ISBN13 978-975-342-525-4
13x19,5 cm, 136 s.
Yazar Hakkında
İçindekiler
Okuma Parçası
Eleştiriler Görüşler
Bu kitabı arkadaşına tavsiye et
 

“Sade Sefalar” öyküsünün başlangıç bölümü, s. 7-13

Alva Perry İskoç ve İspanyol soyundan gelme, kırkına gireli çok sene geçmemiş, ağırbaşlı ve çekingen bir kadındı. Yanakları aşırı çöküktü ama hâlâ hoştu. Özellikle gözleri olağanüstü duruluk ve güzellikteydi. Amcasının ucuza kiralanabilen bağımsız dairelere, daha doğrusu ülkenin bu bölgesinde hâlâ dendiği gibi akarete dönüştürülmüş evinde yaşıyordu. Sarp, koruluk bir tepenin eteğindeki ev otoyola bakıyordu. Tepenin ortasına kadar uzanan beton merdiven evin biraz aşağısında bitiyordu. Merdivenler artık yıkılmış bir enerji santralı için yapılmıştı. Kocası on bir yıl önce öldüğünden beri Bayan Perry akarında yalnız yaşıyordu; yine de gün boyu yapacak ufak tefek işler bulduğundan yalnızlığının içinde ailesine bakan bir kadın kadar çalışkandı.

Bir o kadar çekingen John Drake onun altındaki akarda oturuyordu. Bir kamyonu vardı, kereste şirketlerine serbest iş yapıyor, ayrıca bir mandıranın süt güğümlerini dağıtıp topluyordu.

Bay Drake'le Bayan Perry tepedeki evde yaşadıkları bunca yıl boyunca kuru bir selamlaşmadan öte konuşmamışlardı.

Bir gece Bay Drake evin girişinde dururken, farkında olmadan tanımaya başladığı kuvvetli ayak seslerini duydu Bayan Perry'nin. Yukarı baktı ve kadının aşağı indiğini gördü. Ölmüş kocasının kahverengi paltosunu giymişti, göğsüne bastırdığı bir kesekâğıdı taşıyordu. Bay Drake yardım etmeyi önerdi, kadın kararsız kalarak sahanlıkta durakladı.

"Bir şey değil, patates," dedi, "yine de sağ olun, onları dışarıda közleyeceğim, hanidir yapmak istiyordum."

Bay Drake patatesleri aldı, baston yutmuş gibi yürüyerek arka kapıdan çıkıp biraz aşağıya, evin arkasındaki bahçe niyetine kullanılan küçük düzlük alana indi. Kesekâğıdını yere koydu.

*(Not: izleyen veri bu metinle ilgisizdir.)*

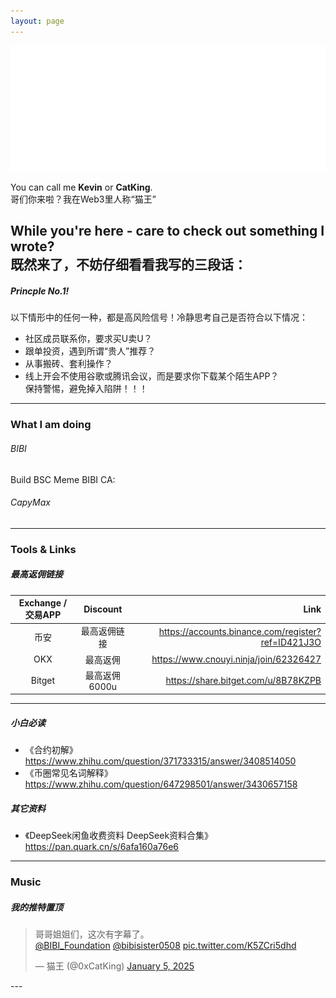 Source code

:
 ```yaml
---
layout: page
---
```


<img src="images/cover_flag.png" class="">

You can call me **Kevin** or **CatKing**.  
哥们你来啦？我在Web3里人称“猫王”

While you're here - care to check out something I wrote?  
既然来了，不妨仔细看看我写的三段话：
---
##### Princple No.1!
以下情形中的任何一种，都是高风险信号！冷静思考自己是否符合以下情况：
- 社区成员联系你，要求买U卖U？
- 跟单投资，遇到所谓“贵人”推荐？
- 从事搬砖、套利操作？
- 线上开会不使用谷歌或腾讯会议，而是要求你下载某个陌生APP？  
保持警惕，避免掉入陷阱！！！
---
### What I am doing
###### BIBI
Build BSC Meme BIBI
CA:
###### CapyMax
###### 

---
### Tools & Links
##### 最高返佣链接
|  Exchange / 交易APP | Discount | Link |
| :---:        |    :----:   |          ---: |
| 币安 | 最高返佣链接 |  <https://accounts.binance.com/register?ref=ID421J3O> |
| OKX | 最高返佣 | <https://www.cnouyi.ninja/join/62326427> |
| Bitget | 最高返佣6000u | <https://share.bitget.com/u/8B78KZPB> |
---
##### 小白必读
- 《合约初解》<https://www.zhihu.com/question/371733315/answer/3408514050>
- 《币圈常见名词解释》<https://www.zhihu.com/question/647298501/answer/3430657158>

##### 其它资料
- 《DeepSeek闲鱼收费资料 DeepSeek资料合集》<https://pan.quark.cn/s/6afa160a76e6>

---
### Music
##### 我的推特置顶
<blockquote class="twitter-tweet"><p lang="zh" dir="ltr">哥哥姐姐们，这次有字幕了。<br> <a href="https://twitter.com/BIBI_Foundation?ref_src=twsrc%5Etfw">@BIBI_Foundation</a> <a href="https://twitter.com/bibisister0508?ref_src=twsrc%5Etfw">@bibisister0508</a> <a href="https://t.co/K5ZCri5dhd">pic.twitter.com/K5ZCri5dhd</a></p>&mdash; 猫王 (@0xCatKing) <a href="https://twitter.com/0xCatKing/status/1875928560726381027?ref_src=twsrc%5Etfw">January 5, 2025</a></blockquote> <script async src="https://platform.twitter.com/widgets.js" charset="utf-8"></script>
---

Arka verandanın yakınında yeni yapılmış çöp ocağı tütüyordu, bahçenin ortasında da Bayan Perry'nin amcasının yaptırdığı üstü kapalı, çevresi canlı renkte suni tuğlalardan örülmüş domuz ağılı vardı. Bayan Perry arkadan geldi.

Bay Drake'e teşekkür etti ve yanında ateş yakacağı domuz ağılıyla koruluğun başlangıcı arasında mekik dokuyarak çalı çırpı toplamaya başladı. Bay Drake başka bir şey demeksizin çalı çırpı toplamasına yardım etti, böylece ateş yandığında kadın adama bekleyip birlikte patates yemeyi teklif etti gayet doğal olarak. Adam kabul edip ateşin karşısında ters çevrilmiş bir kutunun üstüne oturdu.

Bay Drake kıpkırmızı yanaklarını Bayan Perry'den biraz olsun gizlemeyi umarak yüzünü ateşin aksi yönüne, koruluğa dönmüştü. Çok utangaç bir insandı, yüzü doğuştan kırmızıydı ama yabancı kadınların karşısında öylesine koyu bir kırmızıya dönüşürdü ki açık seçik fark edilirdi. Bayan Perry niye durmadan arkasına bakıyor diye merak etti, ama adamla soru soracak kadar samimi olmadıklarını düşündü. Konuşmasını boşuna bekledi, sonra konuşmayacağını anladı ve söyleyecek bir şeyler bulmak için zihnini yokladı.

En sonunda pür ciddiyet, "Sade, alelade sefaları sever misiniz?" diye sordu.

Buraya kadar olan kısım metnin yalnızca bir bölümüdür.